AVAILABLE DATA —
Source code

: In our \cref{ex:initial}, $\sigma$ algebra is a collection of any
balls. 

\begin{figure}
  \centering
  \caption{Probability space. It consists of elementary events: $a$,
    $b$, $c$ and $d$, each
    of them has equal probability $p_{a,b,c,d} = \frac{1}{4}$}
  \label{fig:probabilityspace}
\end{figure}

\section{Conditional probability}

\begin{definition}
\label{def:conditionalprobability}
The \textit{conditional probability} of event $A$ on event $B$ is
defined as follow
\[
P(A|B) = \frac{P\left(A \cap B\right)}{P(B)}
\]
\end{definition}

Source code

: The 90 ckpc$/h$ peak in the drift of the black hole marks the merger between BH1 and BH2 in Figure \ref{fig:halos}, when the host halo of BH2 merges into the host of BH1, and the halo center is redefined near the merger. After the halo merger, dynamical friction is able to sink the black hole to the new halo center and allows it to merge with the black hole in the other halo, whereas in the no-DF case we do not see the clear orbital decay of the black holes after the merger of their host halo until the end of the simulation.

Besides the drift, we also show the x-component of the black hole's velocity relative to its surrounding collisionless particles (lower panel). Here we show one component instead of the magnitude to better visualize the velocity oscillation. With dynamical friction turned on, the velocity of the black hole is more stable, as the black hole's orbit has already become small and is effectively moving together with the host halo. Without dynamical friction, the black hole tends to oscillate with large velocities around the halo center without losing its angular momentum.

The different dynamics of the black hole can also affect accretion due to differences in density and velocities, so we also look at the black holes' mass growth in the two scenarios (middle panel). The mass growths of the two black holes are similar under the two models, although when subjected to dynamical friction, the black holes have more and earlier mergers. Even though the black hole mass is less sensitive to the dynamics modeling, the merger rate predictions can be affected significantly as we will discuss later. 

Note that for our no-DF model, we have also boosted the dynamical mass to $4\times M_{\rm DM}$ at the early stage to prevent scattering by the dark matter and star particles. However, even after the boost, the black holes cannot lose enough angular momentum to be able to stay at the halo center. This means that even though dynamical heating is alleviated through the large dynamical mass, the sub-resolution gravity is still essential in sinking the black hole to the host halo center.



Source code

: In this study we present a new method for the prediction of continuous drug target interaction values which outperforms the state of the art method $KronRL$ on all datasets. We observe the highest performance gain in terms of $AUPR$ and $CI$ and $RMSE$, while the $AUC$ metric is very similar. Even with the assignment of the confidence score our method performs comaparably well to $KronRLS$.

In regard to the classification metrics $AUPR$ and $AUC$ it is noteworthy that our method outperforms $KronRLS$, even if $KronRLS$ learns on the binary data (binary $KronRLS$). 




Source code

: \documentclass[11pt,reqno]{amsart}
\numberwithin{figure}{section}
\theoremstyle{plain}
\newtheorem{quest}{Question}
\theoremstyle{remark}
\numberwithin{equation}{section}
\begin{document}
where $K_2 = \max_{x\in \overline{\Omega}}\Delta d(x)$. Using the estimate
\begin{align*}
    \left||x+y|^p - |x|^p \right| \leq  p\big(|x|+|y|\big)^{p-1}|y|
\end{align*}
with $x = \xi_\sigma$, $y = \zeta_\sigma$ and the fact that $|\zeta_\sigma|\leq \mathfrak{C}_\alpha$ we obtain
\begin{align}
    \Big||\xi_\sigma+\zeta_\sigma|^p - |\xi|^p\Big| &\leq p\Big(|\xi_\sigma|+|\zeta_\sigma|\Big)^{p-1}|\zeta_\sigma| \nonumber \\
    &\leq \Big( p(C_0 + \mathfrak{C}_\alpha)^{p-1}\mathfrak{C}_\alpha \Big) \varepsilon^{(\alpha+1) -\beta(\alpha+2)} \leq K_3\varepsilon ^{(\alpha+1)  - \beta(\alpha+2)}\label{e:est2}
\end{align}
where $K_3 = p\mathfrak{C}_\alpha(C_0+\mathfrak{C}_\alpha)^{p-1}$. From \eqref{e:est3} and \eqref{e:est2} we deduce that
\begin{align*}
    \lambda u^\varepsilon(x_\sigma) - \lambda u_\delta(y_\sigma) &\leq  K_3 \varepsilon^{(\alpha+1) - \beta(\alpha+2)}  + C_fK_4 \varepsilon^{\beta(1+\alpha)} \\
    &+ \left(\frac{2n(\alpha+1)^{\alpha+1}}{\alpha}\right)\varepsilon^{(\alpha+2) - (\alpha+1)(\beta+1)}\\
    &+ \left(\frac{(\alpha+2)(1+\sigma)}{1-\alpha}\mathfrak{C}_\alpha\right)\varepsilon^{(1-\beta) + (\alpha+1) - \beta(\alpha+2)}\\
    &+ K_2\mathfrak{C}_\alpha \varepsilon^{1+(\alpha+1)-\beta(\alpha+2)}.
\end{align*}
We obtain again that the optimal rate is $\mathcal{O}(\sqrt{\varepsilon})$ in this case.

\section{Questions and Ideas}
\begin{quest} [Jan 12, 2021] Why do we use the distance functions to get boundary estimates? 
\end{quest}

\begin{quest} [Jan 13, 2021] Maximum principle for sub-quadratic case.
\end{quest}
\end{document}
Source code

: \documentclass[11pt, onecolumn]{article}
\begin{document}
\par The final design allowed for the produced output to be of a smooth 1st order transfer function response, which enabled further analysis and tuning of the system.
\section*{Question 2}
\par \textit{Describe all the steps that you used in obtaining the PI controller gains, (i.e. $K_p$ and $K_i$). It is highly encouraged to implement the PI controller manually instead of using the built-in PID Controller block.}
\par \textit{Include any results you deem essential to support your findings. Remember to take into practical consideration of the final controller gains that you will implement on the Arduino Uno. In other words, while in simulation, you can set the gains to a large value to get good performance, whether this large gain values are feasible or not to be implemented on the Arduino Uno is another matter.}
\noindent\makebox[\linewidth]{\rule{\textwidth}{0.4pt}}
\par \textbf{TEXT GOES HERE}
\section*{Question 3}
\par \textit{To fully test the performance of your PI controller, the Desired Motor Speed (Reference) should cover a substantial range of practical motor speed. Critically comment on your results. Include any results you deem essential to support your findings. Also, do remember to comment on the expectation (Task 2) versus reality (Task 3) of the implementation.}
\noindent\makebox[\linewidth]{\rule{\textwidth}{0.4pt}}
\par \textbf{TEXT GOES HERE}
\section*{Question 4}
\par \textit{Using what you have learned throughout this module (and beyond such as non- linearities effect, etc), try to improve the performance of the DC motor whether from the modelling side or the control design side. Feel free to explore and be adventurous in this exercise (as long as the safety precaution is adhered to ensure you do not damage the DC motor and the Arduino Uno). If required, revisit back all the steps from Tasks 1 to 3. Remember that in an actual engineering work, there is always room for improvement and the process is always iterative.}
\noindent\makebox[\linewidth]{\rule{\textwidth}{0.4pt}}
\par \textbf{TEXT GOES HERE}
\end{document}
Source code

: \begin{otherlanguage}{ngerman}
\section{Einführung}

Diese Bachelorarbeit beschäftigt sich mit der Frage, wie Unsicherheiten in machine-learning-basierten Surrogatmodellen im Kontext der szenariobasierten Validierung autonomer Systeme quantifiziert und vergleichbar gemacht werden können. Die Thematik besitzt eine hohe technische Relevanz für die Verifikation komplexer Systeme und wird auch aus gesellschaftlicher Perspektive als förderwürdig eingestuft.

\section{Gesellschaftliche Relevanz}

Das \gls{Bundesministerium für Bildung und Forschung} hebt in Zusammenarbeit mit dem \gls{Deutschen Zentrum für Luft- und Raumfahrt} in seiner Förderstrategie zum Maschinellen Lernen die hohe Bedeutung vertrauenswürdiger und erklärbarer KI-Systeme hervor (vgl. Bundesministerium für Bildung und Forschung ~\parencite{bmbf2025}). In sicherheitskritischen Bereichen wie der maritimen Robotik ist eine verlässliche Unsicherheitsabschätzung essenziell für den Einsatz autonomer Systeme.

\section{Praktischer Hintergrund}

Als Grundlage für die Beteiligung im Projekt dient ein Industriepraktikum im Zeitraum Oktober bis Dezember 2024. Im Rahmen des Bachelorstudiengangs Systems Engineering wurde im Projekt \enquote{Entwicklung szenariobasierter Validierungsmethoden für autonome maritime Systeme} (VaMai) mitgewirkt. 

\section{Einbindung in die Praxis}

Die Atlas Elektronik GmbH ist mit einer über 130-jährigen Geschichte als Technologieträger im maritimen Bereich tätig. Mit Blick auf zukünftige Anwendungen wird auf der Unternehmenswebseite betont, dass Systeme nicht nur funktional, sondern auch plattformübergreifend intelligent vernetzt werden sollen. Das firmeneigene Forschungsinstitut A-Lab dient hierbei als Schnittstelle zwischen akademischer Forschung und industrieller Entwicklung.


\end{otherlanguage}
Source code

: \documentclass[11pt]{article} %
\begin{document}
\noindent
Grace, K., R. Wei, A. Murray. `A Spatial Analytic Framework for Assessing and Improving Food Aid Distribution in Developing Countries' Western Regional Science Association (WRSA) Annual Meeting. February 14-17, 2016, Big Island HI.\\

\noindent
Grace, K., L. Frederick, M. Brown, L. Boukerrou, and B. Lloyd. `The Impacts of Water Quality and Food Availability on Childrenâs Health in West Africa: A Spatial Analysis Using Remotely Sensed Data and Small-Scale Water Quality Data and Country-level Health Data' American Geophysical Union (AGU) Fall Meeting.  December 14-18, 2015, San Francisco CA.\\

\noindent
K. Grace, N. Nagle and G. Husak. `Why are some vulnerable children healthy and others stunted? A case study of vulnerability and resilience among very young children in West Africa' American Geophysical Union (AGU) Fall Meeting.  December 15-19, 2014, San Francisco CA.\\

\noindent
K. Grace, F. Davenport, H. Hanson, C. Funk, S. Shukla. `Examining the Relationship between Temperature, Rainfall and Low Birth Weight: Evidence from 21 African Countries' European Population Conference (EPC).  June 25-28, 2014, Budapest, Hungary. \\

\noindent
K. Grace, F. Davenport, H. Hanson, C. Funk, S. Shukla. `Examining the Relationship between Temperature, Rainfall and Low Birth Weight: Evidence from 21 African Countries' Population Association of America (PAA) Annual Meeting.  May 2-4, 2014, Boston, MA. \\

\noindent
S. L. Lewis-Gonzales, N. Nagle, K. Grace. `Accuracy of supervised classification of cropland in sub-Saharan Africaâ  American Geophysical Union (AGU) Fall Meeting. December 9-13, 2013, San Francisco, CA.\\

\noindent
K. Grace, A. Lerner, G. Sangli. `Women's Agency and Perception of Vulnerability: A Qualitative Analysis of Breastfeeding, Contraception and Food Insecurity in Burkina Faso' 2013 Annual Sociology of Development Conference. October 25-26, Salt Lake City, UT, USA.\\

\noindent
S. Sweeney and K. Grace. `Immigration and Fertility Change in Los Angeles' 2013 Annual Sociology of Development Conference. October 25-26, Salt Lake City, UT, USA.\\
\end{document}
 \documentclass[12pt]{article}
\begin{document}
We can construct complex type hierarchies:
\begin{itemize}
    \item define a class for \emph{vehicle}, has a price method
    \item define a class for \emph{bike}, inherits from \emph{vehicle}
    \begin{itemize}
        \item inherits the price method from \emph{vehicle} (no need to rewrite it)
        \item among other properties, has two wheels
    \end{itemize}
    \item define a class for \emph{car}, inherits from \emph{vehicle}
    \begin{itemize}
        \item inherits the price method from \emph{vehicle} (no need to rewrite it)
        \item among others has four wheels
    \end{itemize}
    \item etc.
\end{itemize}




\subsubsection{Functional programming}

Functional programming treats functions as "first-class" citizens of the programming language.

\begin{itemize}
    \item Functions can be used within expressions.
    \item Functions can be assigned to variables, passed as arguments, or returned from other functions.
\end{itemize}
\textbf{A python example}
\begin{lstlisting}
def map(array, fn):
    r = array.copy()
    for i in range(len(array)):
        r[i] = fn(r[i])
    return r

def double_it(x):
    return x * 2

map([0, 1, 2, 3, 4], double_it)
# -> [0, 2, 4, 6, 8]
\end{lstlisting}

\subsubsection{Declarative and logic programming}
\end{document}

ASSIGNED TASK —
Read through the entries above, and wherever a line holds the string "emph", copy it.

ANSWER FOR THIS EXERCISE —
    \item define a class for \emph{vehicle}, has a price method
    \item define a class for \emph{bike}, inherits from \emph{vehicle}
        \item inherits the price method from \emph{vehicle} (no need to rewrite it)
    \item define a class for \emph{car}, inherits from \emph{vehicle}
        \item inherits the price method from \emph{vehicle} (no need to rewrite it)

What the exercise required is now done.